Der Umweg
"Die Frau", deren Namen der Leser erst ganz am Ende erfährt, lässt von einem Tag auf den anderen alles hinter sich: Amsterdam, eine leer gewordene Ehe und die nach einer Affäre mit einem Studenten gefährdete Karriere als Literaturdozentin. Wenige Monate zuvor hat sie im Rahmen einer Fruchtbarkeitsuntersuchung einen Zufallsbefund erhalten. Sie mietet sich in ein kleines Haus in Wales ein. "Wie eine alte Katze, die in Ruhe gelassen werden will" (S. 166) hält sie ihre neue Welt bewusst klein, ohne Beziehungen und Verpflichtungen, und lebt die Tage nach ihrem eigenen Rhythmus. Trotz der stärker werdenden Schmerzen beschäftigt sich Agnes mit kleinen Arbeiten rund ums Haus.
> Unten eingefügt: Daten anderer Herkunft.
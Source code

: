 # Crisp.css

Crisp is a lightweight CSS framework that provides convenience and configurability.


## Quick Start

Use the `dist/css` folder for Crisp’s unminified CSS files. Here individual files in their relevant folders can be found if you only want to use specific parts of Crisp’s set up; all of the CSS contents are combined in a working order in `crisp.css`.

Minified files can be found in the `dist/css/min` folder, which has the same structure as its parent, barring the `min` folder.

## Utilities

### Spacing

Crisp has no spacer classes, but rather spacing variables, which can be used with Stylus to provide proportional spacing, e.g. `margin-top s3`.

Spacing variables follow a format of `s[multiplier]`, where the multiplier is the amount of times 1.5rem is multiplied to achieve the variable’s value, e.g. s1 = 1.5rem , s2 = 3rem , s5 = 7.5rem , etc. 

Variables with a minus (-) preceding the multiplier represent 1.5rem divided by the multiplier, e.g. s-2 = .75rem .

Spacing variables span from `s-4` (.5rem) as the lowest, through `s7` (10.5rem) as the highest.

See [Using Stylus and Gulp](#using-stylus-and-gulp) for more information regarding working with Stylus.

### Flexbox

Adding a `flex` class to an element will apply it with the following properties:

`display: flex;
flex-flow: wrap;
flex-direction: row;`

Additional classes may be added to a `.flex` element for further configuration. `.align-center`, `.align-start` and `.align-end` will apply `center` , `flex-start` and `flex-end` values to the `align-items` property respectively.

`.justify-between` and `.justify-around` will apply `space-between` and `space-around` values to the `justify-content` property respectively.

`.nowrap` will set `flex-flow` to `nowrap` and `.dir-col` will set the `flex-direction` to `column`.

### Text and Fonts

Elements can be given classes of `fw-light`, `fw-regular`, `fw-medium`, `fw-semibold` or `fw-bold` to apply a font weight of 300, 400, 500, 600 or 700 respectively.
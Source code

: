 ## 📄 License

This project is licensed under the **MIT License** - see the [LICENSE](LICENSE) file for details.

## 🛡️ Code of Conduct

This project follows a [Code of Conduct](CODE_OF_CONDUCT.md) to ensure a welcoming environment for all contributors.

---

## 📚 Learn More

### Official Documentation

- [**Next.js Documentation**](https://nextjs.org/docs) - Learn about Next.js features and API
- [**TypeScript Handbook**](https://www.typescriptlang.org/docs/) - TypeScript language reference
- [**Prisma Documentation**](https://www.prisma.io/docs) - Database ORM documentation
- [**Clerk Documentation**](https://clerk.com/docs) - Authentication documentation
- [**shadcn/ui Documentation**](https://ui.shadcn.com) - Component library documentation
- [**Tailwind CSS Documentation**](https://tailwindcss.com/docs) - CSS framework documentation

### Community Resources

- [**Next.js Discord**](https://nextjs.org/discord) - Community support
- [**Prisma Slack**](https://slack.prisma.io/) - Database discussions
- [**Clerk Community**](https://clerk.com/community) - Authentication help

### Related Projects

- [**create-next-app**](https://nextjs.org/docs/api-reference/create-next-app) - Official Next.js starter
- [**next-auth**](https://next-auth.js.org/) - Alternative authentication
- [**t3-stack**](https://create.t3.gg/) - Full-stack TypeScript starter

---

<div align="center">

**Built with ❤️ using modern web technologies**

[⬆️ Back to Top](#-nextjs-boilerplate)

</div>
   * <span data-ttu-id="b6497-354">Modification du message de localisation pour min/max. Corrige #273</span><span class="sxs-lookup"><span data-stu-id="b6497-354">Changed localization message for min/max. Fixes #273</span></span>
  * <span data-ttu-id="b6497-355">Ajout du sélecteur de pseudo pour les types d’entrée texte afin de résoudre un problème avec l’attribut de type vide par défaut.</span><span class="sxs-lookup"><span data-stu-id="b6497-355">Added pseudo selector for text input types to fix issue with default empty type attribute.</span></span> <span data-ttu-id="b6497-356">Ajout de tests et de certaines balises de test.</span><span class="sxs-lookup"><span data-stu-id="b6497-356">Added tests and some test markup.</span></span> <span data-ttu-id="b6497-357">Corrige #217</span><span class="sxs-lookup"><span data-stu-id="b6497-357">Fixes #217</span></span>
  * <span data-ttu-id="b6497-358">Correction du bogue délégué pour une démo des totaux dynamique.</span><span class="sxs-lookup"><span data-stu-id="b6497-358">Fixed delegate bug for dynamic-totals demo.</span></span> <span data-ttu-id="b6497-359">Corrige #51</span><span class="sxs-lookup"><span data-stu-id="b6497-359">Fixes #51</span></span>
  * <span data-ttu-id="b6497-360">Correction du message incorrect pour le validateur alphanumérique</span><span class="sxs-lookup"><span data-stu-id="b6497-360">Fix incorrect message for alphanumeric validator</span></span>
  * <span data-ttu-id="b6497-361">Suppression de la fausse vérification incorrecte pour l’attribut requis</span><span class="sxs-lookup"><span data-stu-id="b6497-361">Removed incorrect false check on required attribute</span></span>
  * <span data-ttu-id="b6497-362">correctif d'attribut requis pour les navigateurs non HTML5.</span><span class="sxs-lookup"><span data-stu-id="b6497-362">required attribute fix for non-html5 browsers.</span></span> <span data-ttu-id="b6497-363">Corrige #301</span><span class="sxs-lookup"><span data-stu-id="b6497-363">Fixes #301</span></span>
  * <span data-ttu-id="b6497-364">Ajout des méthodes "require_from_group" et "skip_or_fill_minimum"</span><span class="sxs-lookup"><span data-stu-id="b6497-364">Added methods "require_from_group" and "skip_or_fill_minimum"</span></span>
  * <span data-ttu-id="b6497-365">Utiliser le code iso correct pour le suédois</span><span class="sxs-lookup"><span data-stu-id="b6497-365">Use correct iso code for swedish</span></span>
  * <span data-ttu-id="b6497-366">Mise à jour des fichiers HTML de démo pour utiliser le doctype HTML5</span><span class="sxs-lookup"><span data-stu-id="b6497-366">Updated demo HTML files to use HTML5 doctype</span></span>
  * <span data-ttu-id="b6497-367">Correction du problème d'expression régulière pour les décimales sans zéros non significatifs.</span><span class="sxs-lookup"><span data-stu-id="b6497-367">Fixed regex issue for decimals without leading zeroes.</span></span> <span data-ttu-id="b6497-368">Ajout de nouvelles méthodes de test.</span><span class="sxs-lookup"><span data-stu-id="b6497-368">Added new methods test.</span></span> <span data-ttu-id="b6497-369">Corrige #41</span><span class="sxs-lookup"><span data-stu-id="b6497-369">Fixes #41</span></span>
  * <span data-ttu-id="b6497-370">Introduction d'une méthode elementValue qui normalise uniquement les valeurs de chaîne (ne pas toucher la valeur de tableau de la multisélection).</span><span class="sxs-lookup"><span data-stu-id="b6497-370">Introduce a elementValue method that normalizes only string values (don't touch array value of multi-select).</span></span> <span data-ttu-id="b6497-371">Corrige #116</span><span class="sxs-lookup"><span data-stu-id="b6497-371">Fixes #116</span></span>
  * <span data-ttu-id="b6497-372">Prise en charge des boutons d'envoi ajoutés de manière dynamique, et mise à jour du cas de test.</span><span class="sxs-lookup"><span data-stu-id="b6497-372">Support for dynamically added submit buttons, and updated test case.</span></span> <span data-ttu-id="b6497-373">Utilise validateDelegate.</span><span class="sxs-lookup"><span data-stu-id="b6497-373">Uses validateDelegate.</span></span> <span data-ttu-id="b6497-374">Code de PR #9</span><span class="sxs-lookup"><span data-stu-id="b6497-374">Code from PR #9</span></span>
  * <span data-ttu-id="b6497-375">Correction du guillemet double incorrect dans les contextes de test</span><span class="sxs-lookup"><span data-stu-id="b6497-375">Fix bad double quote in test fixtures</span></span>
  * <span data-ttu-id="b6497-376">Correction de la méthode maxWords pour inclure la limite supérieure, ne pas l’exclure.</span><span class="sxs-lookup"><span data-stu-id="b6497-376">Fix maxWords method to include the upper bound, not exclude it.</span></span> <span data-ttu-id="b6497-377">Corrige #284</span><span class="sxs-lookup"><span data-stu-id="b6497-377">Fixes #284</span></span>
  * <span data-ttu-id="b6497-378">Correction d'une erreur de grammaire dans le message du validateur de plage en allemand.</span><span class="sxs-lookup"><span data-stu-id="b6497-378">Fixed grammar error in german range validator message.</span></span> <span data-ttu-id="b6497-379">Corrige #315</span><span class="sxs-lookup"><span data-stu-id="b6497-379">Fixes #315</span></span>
Als Bradwen, fast noch ein Junge, ihren Weg kreuzt und bei ihr bleibt, fühlt sie sich von seiner Lebendigkeit angezogen. Trotzdem hält sie ihn auf Abstand, denn ihren letzten Weg will sie alleine gehen. - Gerbrand Bakker ("Juni" BP/mp 10/869, "Oben ist es still" BP/mp 09/98) verdeutlicht mit der kühlen, knappen Sprache die Distanz, die Agnes um sich schafft. Ohne zu urteilen, lässt er Platz für eigene Gedanken über Agnes' eigenwillige Entscheidung. Empfohlen. (Übers.: Andreas Ecke)
Barbara Sckell
rezensiert für den Borromäusverein.
Der Umweg
Gerbrand Bakker
Suhrkamp (2012)
228 S.
fest geb.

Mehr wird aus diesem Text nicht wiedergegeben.